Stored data
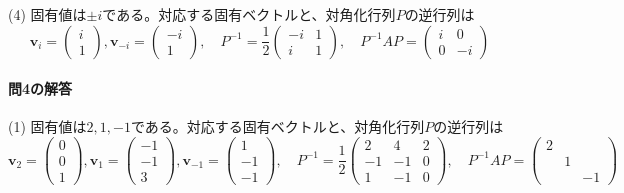\noindent (4) 固有値は$\pm i$である。対応する固有ベクトルと、対角化行列$P$の逆行列は
\[
\bm{v}_{i} = 
\begin{pmatrix}
i \\
1
\end{pmatrix}, 
\bm{v}_{-i} = 
\begin{pmatrix}
-i \\
1
\end{pmatrix}, \quad
P^{-1} = 
\frac{1}{2}
\begin{pmatrix}
-i & 1 \\
i & 1
\end{pmatrix}, \quad
P^{-1} AP =
\begin{pmatrix}
i & 0 \\
0 & -i
\end{pmatrix}
\]

\paragraph{問4の解答}
(1) 固有値は$2, 1, -1$である。対応する固有ベクトルと、対角化行列$P$の逆行列は
\[
\bm{v}_{2} = 
\begin{pmatrix}
0 \\
0 \\
1
\end{pmatrix}, 
\bm{v}_{1} = 
\begin{pmatrix}
-1 \\
-1 \\
3
\end{pmatrix}, 
\bm{v}_{-1} = 
\begin{pmatrix}
1 \\
-1 \\
-1
\end{pmatrix}, \quad
P^{-1} = 
\frac{1}{2}
\begin{pmatrix}
2 & 4 & 2 \\
-1 & -1 & 0 \\
1 & -1 & 0
\end{pmatrix}, \quad
P^{-1} AP =
\begin{pmatrix}
2 \\
 & 1 \\
 & & -1
\end{pmatrix}
\]

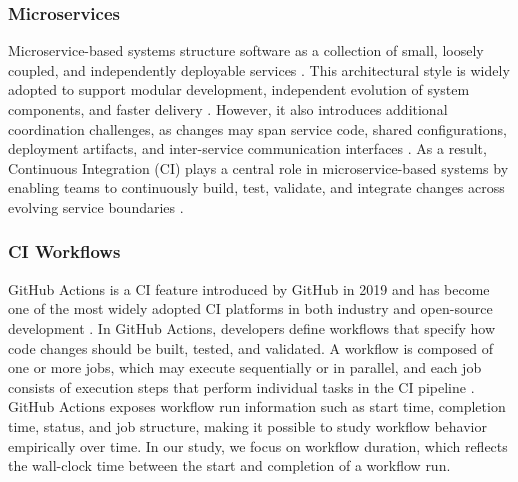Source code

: \documentclass[conference]{IEEEconf}
\begin{document}
\subsubsection{Microservices}
Microservice-based systems structure software as a collection of small, loosely coupled, and independently deployable services \cite{newman2021building,fowler2014microservices}. This architectural style is widely adopted to support modular development, independent evolution of system components, and faster delivery \cite{taibi2019continuous,karabey2021deployment}. However, it also introduces additional coordination challenges, as changes may span service code, shared configurations, deployment artifacts, and inter-service communication interfaces \cite{newman2021building,karabey2021deployment}. As a result, Continuous Integration (CI) plays a central role in microservice-based systems by enabling teams to continuously build, test, validate, and integrate changes across evolving service boundaries \cite{taibi2019continuous}.

\subsubsection{CI Workflows}
GitHub Actions is a CI feature introduced by GitHub in 2019 and has become one of the most widely adopted CI platforms in both industry and open-source development \cite{JetBrains2026CICD}. In GitHub Actions, developers define workflows that specify how code changes should be built, tested, and validated. A workflow is composed of one or more jobs, which may execute sequentially or in parallel, and each job consists of execution steps that perform individual tasks in the CI pipeline \cite{githubactionsdocs}. GitHub Actions exposes workflow run information such as start time, completion time, status, and job structure, making it possible to study workflow behavior empirically over time. In our study, we focus on workflow duration, which reflects the wall-clock time between the start and completion of a workflow run.
\end{document}
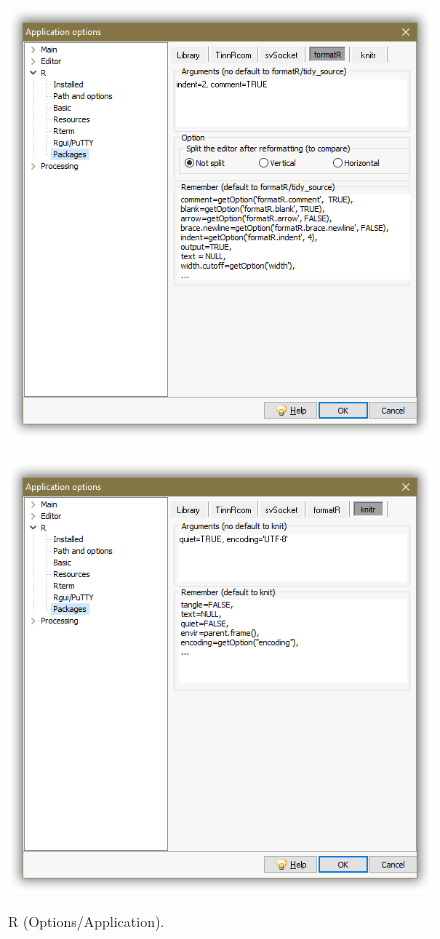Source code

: \begin{figure}[h!]
  \includegraphics[scale=0.33]{./res/app_r_packages_formatr.png}~~
  \includegraphics[scale=0.33]{./res/app_r_packages_knitr.png}\\
  \caption{R (Options/Application).}
  \label{fig:app_r_c}
\end{figure}

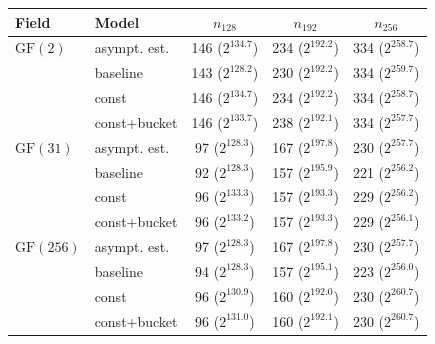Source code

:\begin{tabular}{llccc}
\toprule
Field & Model & $n_{128}$ & $n_{192}$ & $n_{256}$ \\
\midrule
$\mathrm{GF}(2)$ & asympt. est. & 146 ($2^{134.7}$) & 234 ($2^{192.2}$) & 334 ($2^{258.7}$) \\
 & baseline & 143 ($2^{128.2}$) & 230 ($2^{192.2}$) & 334 ($2^{259.7}$) \\
 & const & 146 ($2^{134.7}$) & 234 ($2^{192.2}$) & 334 ($2^{258.7}$) \\
 & const+bucket & 146 ($2^{133.7}$) & 238 ($2^{192.1}$) & 334 ($2^{257.7}$) \\
\midrule
$\mathrm{GF}(31)$ & asympt. est. & 97 ($2^{128.3}$) & 167 ($2^{197.8}$) & 230 ($2^{257.7}$) \\
 & baseline & 92 ($2^{128.3}$) & 157 ($2^{195.9}$) & 221 ($2^{256.2}$) \\
 & const & 96 ($2^{133.3}$) & 157 ($2^{193.3}$) & 229 ($2^{256.2}$) \\
 & const+bucket & 96 ($2^{133.2}$) & 157 ($2^{193.3}$) & 229 ($2^{256.1}$) \\
\midrule
$\mathrm{GF}(256)$ & asympt. est. & 97 ($2^{128.3}$) & 167 ($2^{197.8}$) & 230 ($2^{257.7}$) \\
 & baseline & 94 ($2^{128.3}$) & 157 ($2^{195.1}$) & 223 ($2^{256.0}$) \\
 & const & 96 ($2^{130.9}$) & 160 ($2^{192.0}$) & 230 ($2^{260.7}$) \\
 & const+bucket & 96 ($2^{131.0}$) & 160 ($2^{192.1}$) & 230 ($2^{260.7}$) \\
\bottomrule
\end{tabular}
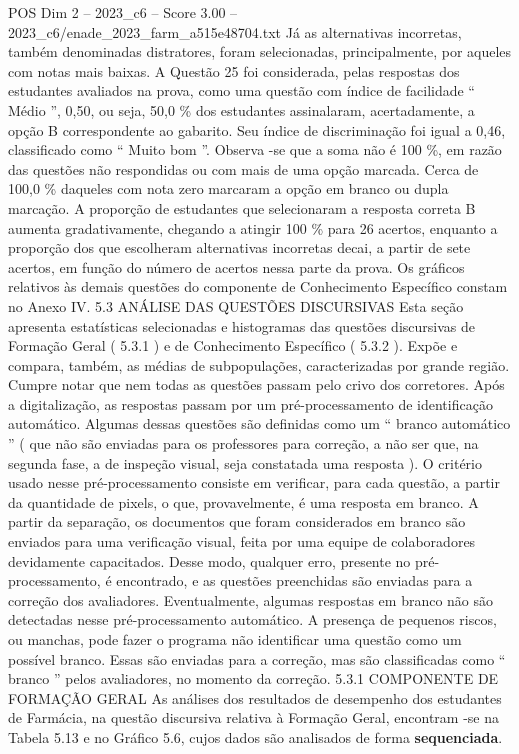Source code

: \begin{textsample}{POS Dim 2 – 2023\_c6 – Score 3.00 – 2023\_c6/enade\_2023\_farm\_a515e48704.txt}
Já as alternativas incorretas, também denominadas distratores, foram selecionadas, principalmente, por aqueles com notas mais baixas.
A Questão 25 foi considerada, pelas respostas dos estudantes avaliados na prova, como uma questão com índice de facilidade “ Médio ”, 0,50, ou seja, 50,0 \% dos estudantes assinalaram, acertadamente, a opção B correspondente ao gabarito.
Seu índice de discriminação foi igual a 0,46, classificado como “ Muito bom ”.
Observa -se que a soma não é 100 \%, em razão das questões não respondidas ou com mais de uma opção marcada.
Cerca de 100,0 \% daqueles com nota zero marcaram a opção em branco ou dupla marcação.
A proporção de estudantes que selecionaram a resposta correta B aumenta gradativamente, chegando a atingir 100 \% para 26 acertos, enquanto a proporção dos que escolheram alternativas incorretas decai, a partir de sete acertos, em função do número de acertos nessa parte da prova.
Os gráficos relativos às demais questões do componente de Conhecimento Específico constam no Anexo IV. 5.3 ANÁLISE DAS QUESTÕES DISCURSIVAS Esta seção apresenta estatísticas selecionadas e histogramas das questões discursivas de Formação Geral ( 5.3.1 ) e de Conhecimento Específico ( 5.3.2 ).
Expõe e compara, também, as médias de subpopulações, caracterizadas por grande região.
Cumpre notar que nem todas as questões passam pelo crivo dos corretores.
Após a digitalização, as respostas passam por um pré-processamento de identificação automático.
Algumas dessas questões são definidas como um “ branco automático ” ( que não são enviadas para os professores para correção, a não ser que, na segunda fase, a de inspeção visual, seja constatada uma resposta ).
O critério usado nesse pré-processamento consiste em verificar, para cada questão, a partir da quantidade de pixels, o que, provavelmente, é uma resposta em branco.
A partir da separação, os documentos que foram considerados em branco são enviados para uma verificação visual, feita por uma equipe de colaboradores devidamente capacitados.
Desse modo, qualquer erro, presente no pré-processamento, é encontrado, e as questões preenchidas são enviadas para a correção dos avaliadores.
Eventualmente, algumas respostas em branco não são detectadas nesse pré-processamento automático.
A presença de pequenos riscos, ou manchas, pode fazer o programa não identificar uma questão como um possível branco.
Essas são enviadas para a correção, mas são classificadas como “ branco ” pelos avaliadores, no momento da correção. 5.3.1 COMPONENTE DE FORMAÇÃO GERAL As análises dos resultados de desempenho dos estudantes de Farmácia, na questão discursiva relativa à Formação Geral, encontram -se na Tabela 5.13 e no Gráfico 5.6, cujos dados são analisados de forma \textbf{sequenciada}.

\end{textsample}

### WORK TO COMPLETE
If a record holds a picture, leave the picture out, but repeat every line exactly.

### TASK ANSWER
\noindent (4) 固有値は$\pm i$である。対応する固有ベクトルと、対角化行列$P$の逆行列は
\[
\bm{v}_{i} = 
\begin{pmatrix}
i \\
1
\end{pmatrix}, 
\bm{v}_{-i} = 
\begin{pmatrix}
-i \\
1
\end{pmatrix}, \quad
P^{-1} = 
\frac{1}{2}
\begin{pmatrix}
-i & 1 \\
i & 1
\end{pmatrix}, \quad
P^{-1} AP =
\begin{pmatrix}
i & 0 \\
0 & -i
\end{pmatrix}
\]

\paragraph{問4の解答}
(1) 固有値は$2, 1, -1$である。対応する固有ベクトルと、対角化行列$P$の逆行列は
\[
\bm{v}_{2} = 
\begin{pmatrix}
0 \\
0 \\
1
\end{pmatrix}, 
\bm{v}_{1} = 
\begin{pmatrix}
-1 \\
-1 \\
3
\end{pmatrix}, 
\bm{v}_{-1} = 
\begin{pmatrix}
1 \\
-1 \\
-1
\end{pmatrix}, \quad
P^{-1} = 
\frac{1}{2}
\begin{pmatrix}
2 & 4 & 2 \\
-1 & -1 & 0 \\
1 & -1 & 0
\end{pmatrix}, \quad
P^{-1} AP =
\begin{pmatrix}
2 \\
 & 1 \\
 & & -1
\end{pmatrix}
\]

Source code

: \documentclass[conference]{IEEEconf}
\begin{document}
\subsubsection{Microservices}
Microservice-based systems structure software as a collection of small, loosely coupled, and independently deployable services \cite{newman2021building,fowler2014microservices}. This architectural style is widely adopted to support modular development, independent evolution of system components, and faster delivery \cite{taibi2019continuous,karabey2021deployment}. However, it also introduces additional coordination challenges, as changes may span service code, shared configurations, deployment artifacts, and inter-service communication interfaces \cite{newman2021building,karabey2021deployment}. As a result, Continuous Integration (CI) plays a central role in microservice-based systems by enabling teams to continuously build, test, validate, and integrate changes across evolving service boundaries \cite{taibi2019continuous}.

\subsubsection{CI Workflows}
GitHub Actions is a CI feature introduced by GitHub in 2019 and has become one of the most widely adopted CI platforms in both industry and open-source development \cite{JetBrains2026CICD}. In GitHub Actions, developers define workflows that specify how code changes should be built, tested, and validated. A workflow is composed of one or more jobs, which may execute sequentially or in parallel, and each job consists of execution steps that perform individual tasks in the CI pipeline \cite{githubactionsdocs}. GitHub Actions exposes workflow run information such as start time, completion time, status, and job structure, making it possible to study workflow behavior empirically over time. In our study, we focus on workflow duration, which reflects the wall-clock time between the start and completion of a workflow run.
\end{document}
Source code

: \begin{figure}[h!]
  \includegraphics[scale=0.33]{./res/app_r_packages_formatr.png}~~
  \includegraphics[scale=0.33]{./res/app_r_packages_knitr.png}\\
  \caption{R (Options/Application).}
  \label{fig:app_r_c}
\end{figure}

Source code

:\begin{tabular}{llccc}
\toprule
Field & Model & $n_{128}$ & $n_{192}$ & $n_{256}$ \\
\midrule
$\mathrm{GF}(2)$ & asympt. est. & 146 ($2^{134.7}$) & 234 ($2^{192.2}$) & 334 ($2^{258.7}$) \\
 & baseline & 143 ($2^{128.2}$) & 230 ($2^{192.2}$) & 334 ($2^{259.7}$) \\
 & const & 146 ($2^{134.7}$) & 234 ($2^{192.2}$) & 334 ($2^{258.7}$) \\
 & const+bucket & 146 ($2^{133.7}$) & 238 ($2^{192.1}$) & 334 ($2^{257.7}$) \\
\midrule
$\mathrm{GF}(31)$ & asympt. est. & 97 ($2^{128.3}$) & 167 ($2^{197.8}$) & 230 ($2^{257.7}$) \\
 & baseline & 92 ($2^{128.3}$) & 157 ($2^{195.9}$) & 221 ($2^{256.2}$) \\
 & const & 96 ($2^{133.3}$) & 157 ($2^{193.3}$) & 229 ($2^{256.2}$) \\
 & const+bucket & 96 ($2^{133.2}$) & 157 ($2^{193.3}$) & 229 ($2^{256.1}$) \\
\midrule
$\mathrm{GF}(256)$ & asympt. est. & 97 ($2^{128.3}$) & 167 ($2^{197.8}$) & 230 ($2^{257.7}$) \\
 & baseline & 94 ($2^{128.3}$) & 157 ($2^{195.1}$) & 223 ($2^{256.0}$) \\
 & const & 96 ($2^{130.9}$) & 160 ($2^{192.0}$) & 230 ($2^{260.7}$) \\
 & const+bucket & 96 ($2^{131.0}$) & 160 ($2^{192.1}$) & 230 ($2^{260.7}$) \\
\bottomrule
\end{tabular}
Source code

: \begin{textsample}{POS Dim 2 – 2023\_c6 – Score 3.00 – 2023\_c6/enade\_2023\_farm\_a515e48704.txt}
Já as alternativas incorretas, também denominadas distratores, foram selecionadas, principalmente, por aqueles com notas mais baixas.
A Questão 25 foi considerada, pelas respostas dos estudantes avaliados na prova, como uma questão com índice de facilidade “ Médio ”, 0,50, ou seja, 50,0 \% dos estudantes assinalaram, acertadamente, a opção B correspondente ao gabarito.
Seu índice de discriminação foi igual a 0,46, classificado como “ Muito bom ”.
Observa -se que a soma não é 100 \%, em razão das questões não respondidas ou com mais de uma opção marcada.
Cerca de 100,0 \% daqueles com nota zero marcaram a opção em branco ou dupla marcação.
A proporção de estudantes que selecionaram a resposta correta B aumenta gradativamente, chegando a atingir 100 \% para 26 acertos, enquanto a proporção dos que escolheram alternativas incorretas decai, a partir de sete acertos, em função do número de acertos nessa parte da prova.
Os gráficos relativos às demais questões do componente de Conhecimento Específico constam no Anexo IV. 5.3 ANÁLISE DAS QUESTÕES DISCURSIVAS Esta seção apresenta estatísticas selecionadas e histogramas das questões discursivas de Formação Geral ( 5.3.1 ) e de Conhecimento Específico ( 5.3.2 ).
Expõe e compara, também, as médias de subpopulações, caracterizadas por grande região.
Cumpre notar que nem todas as questões passam pelo crivo dos corretores.
Após a digitalização, as respostas passam por um pré-processamento de identificação automático.
Algumas dessas questões são definidas como um “ branco automático ” ( que não são enviadas para os professores para correção, a não ser que, na segunda fase, a de inspeção visual, seja constatada uma resposta ).
O critério usado nesse pré-processamento consiste em verificar, para cada questão, a partir da quantidade de pixels, o que, provavelmente, é uma resposta em branco.
A partir da separação, os documentos que foram considerados em branco são enviados para uma verificação visual, feita por uma equipe de colaboradores devidamente capacitados.
Desse modo, qualquer erro, presente no pré-processamento, é encontrado, e as questões preenchidas são enviadas para a correção dos avaliadores.
Eventualmente, algumas respostas em branco não são detectadas nesse pré-processamento automático.
A presença de pequenos riscos, ou manchas, pode fazer o programa não identificar uma questão como um possível branco.
Essas são enviadas para a correção, mas são classificadas como “ branco ” pelos avaliadores, no momento da correção. 5.3.1 COMPONENTE DE FORMAÇÃO GERAL As análises dos resultados de desempenho dos estudantes de Farmácia, na questão discursiva relativa à Formação Geral, encontram -se na Tabela 5.13 e no Gráfico 5.6, cujos dados são analisados de forma \textbf{sequenciada}.

\end{textsample}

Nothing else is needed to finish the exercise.